→ **Problem requirements**
Search the lines of the records for the word "getting", and copy every line that has it.

(Items from a dataset)
□ □ □ □ □

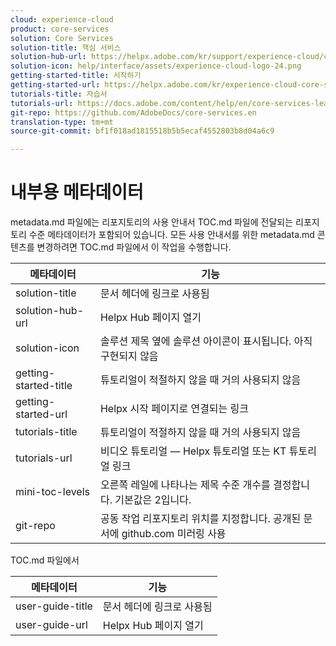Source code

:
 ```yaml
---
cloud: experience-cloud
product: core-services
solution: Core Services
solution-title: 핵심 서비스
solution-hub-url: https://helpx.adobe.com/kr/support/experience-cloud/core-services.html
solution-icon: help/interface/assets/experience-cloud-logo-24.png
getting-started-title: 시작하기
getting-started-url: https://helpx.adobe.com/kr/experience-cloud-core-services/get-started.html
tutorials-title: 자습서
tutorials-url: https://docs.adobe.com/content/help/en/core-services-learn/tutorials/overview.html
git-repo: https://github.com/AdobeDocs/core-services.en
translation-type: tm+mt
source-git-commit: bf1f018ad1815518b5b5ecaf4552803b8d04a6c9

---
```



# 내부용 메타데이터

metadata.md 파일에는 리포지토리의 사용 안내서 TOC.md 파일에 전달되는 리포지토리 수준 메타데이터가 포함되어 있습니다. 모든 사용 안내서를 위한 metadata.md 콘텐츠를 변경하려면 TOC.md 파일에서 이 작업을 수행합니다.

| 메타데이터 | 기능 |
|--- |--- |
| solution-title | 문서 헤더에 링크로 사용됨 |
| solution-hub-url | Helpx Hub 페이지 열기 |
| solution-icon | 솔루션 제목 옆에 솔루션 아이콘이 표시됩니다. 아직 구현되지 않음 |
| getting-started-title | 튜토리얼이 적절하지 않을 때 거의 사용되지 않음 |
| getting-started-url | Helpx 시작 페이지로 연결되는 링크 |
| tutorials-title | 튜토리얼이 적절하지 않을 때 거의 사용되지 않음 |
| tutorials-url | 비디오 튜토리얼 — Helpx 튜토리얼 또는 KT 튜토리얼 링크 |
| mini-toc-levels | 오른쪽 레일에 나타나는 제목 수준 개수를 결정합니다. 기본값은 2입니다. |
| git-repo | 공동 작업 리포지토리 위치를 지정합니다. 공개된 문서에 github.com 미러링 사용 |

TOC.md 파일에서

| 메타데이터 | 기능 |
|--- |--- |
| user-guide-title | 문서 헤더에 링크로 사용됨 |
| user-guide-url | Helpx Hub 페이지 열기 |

□ □ □ □ □

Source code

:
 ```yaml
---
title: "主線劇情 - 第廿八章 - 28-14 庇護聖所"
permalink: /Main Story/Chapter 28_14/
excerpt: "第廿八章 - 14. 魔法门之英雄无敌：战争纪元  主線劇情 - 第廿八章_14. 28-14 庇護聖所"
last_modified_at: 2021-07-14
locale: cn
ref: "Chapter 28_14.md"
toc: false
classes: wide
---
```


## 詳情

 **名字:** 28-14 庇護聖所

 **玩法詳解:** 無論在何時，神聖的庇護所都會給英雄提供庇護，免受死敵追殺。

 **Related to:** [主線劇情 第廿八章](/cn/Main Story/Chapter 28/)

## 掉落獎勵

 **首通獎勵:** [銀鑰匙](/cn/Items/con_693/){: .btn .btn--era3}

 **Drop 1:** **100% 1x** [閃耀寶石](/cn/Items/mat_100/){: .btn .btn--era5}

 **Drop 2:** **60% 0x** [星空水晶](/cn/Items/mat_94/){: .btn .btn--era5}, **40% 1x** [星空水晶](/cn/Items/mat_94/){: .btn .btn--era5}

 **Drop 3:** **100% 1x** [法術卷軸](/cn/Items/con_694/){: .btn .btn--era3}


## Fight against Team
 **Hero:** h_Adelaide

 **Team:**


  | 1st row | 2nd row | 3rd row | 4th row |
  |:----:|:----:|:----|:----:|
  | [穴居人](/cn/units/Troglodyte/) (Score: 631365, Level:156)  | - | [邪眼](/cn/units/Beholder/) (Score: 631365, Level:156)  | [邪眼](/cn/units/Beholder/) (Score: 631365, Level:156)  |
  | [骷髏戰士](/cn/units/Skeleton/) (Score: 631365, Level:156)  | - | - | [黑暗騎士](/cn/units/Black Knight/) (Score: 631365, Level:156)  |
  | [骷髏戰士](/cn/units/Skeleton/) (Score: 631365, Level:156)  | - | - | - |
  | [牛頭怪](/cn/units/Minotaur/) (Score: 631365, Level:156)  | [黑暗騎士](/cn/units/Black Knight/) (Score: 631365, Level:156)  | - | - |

□ □ □ □ □

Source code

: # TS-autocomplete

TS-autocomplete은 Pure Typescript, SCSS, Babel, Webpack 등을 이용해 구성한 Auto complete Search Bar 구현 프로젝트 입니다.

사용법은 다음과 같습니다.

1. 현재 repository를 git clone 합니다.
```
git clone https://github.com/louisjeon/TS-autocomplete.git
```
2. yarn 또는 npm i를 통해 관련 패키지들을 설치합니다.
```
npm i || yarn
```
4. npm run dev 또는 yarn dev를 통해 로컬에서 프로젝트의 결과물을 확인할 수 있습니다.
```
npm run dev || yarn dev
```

□ □ □ □ □

→ **Response**
getting-started-title: 시작하기
getting-started-url: https://helpx.adobe.com/kr/experience-cloud-core-services/get-started.html
| getting-started-title | 튜토리얼이 적절하지 않을 때 거의 사용되지 않음 |
| getting-started-url | Helpx 시작 페이지로 연결되는 링크 |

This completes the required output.